PROVIDED RECORDS:
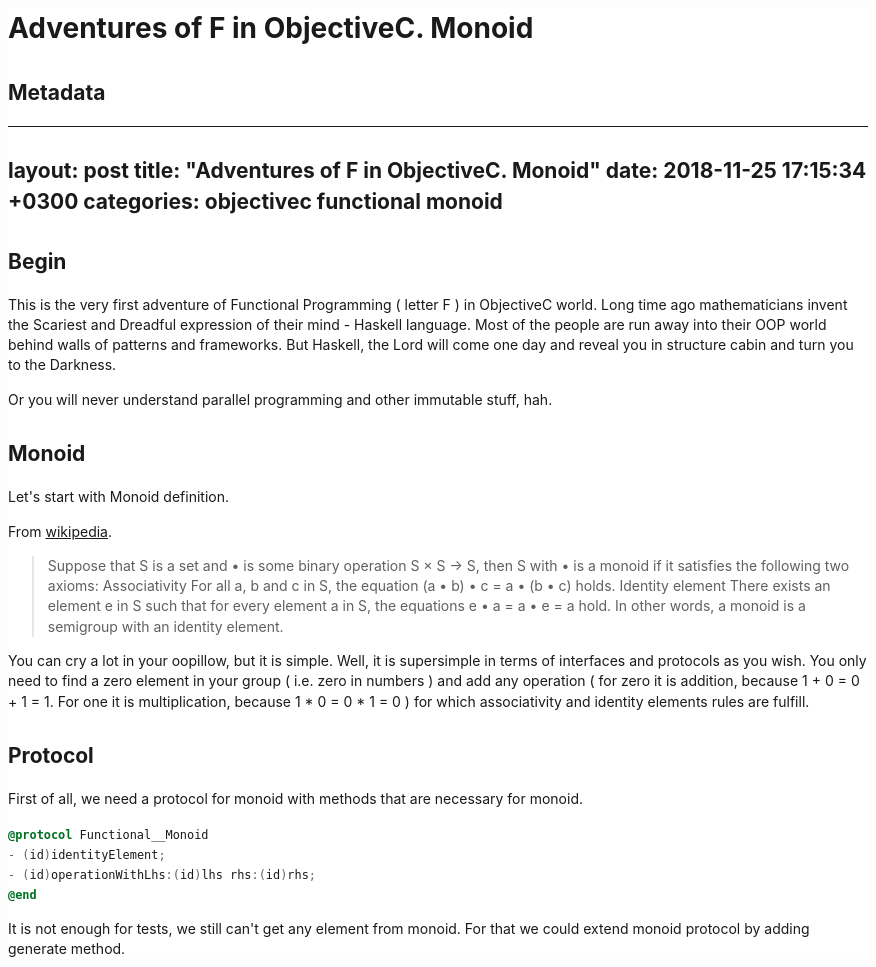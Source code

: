 # Adventures of F in ObjectiveC. Monoid #

## Metadata ##

---
layout: post
title: "Adventures of F in ObjectiveC. Monoid"
date: 2018-11-25 17:15:34 +0300
categories: objectivec functional monoid
---

## Begin ##

This is the very first adventure of Functional Programming ( letter F ) in ObjectiveC world. Long time ago mathematicians invent the Scariest and Dreadful expression of their mind - Haskell language. Most of the people are run away into their OOP world behind walls of patterns and frameworks. But Haskell, the Lord will come one day and reveal you in structure cabin and turn you to the Darkness.

Or you will never understand parallel programming and other immutable stuff, hah.

## Monoid ##

Let's start with Monoid definition. 

From [wikipedia](https://en.wikipedia.org/wiki/Monoid).

> Suppose that S is a set and • is some binary operation S × S → S, then S with • is a monoid if it satisfies the following two axioms:
> Associativity
> For all a, b and c in S, the equation (a • b) • c = a • (b • c) holds.
> Identity element
> There exists an element e in S such that for every element a in S, the equations e • a = a • e = a hold.
> In other words, a monoid is a semigroup with an identity element.

You can cry a lot in your oopillow, but it is simple. Well, it is supersimple in terms of interfaces and protocols as you wish. You only need to find a zero element in your group ( i.e. zero in numbers ) and add any operation ( for zero it is addition, because 1 + 0 = 0 + 1 = 1. For one it is multiplication, because 1 * 0 = 0 * 1 = 0 ) for which associativity and identity elements rules are fulfill.

## Protocol ##

First of all, we need a protocol for monoid with methods that are necessary for monoid.

```objective-c
@protocol Functional__Monoid
- (id)identityElement;
- (id)operationWithLhs:(id)lhs rhs:(id)rhs;
@end

```
It is not enough for tests, we still can't get any element from monoid. For that we could extend monoid protocol by adding generate method.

EXERCISE AIM: Return the span of lines in the data above that opens at the line with "date: 2018-11-25 17:15:34 +0300" and closes at the line with "## Protocol ##", exactly, ends included, nothing else.

EXERCISE RESULT:
date: 2018-11-25 17:15:34 +0300
categories: objectivec functional monoid
---

## Begin ##

This is the very first adventure of Functional Programming ( letter F ) in ObjectiveC world. Long time ago mathematicians invent the Scariest and Dreadful expression of their mind - Haskell language. Most of the people are run away into their OOP world behind walls of patterns and frameworks. But Haskell, the Lord will come one day and reveal you in structure cabin and turn you to the Darkness.

Or you will never understand parallel programming and other immutable stuff, hah.

## Monoid ##

Let's start with Monoid definition. 

From [wikipedia](https://en.wikipedia.org/wiki/Monoid).

> Suppose that S is a set and • is some binary operation S × S → S, then S with • is a monoid if it satisfies the following two axioms:
> Associativity
> For all a, b and c in S, the equation (a • b) • c = a • (b • c) holds.
> Identity element
> There exists an element e in S such that for every element a in S, the equations e • a = a • e = a hold.
> In other words, a monoid is a semigroup with an identity element.

You can cry a lot in your oopillow, but it is simple. Well, it is supersimple in terms of interfaces and protocols as you wish. You only need to find a zero element in your group ( i.e. zero in numbers ) and add any operation ( for zero it is addition, because 1 + 0 = 0 + 1 = 1. For one it is multiplication, because 1 * 0 = 0 * 1 = 0 ) for which associativity and identity elements rules are fulfill.

## Protocol ##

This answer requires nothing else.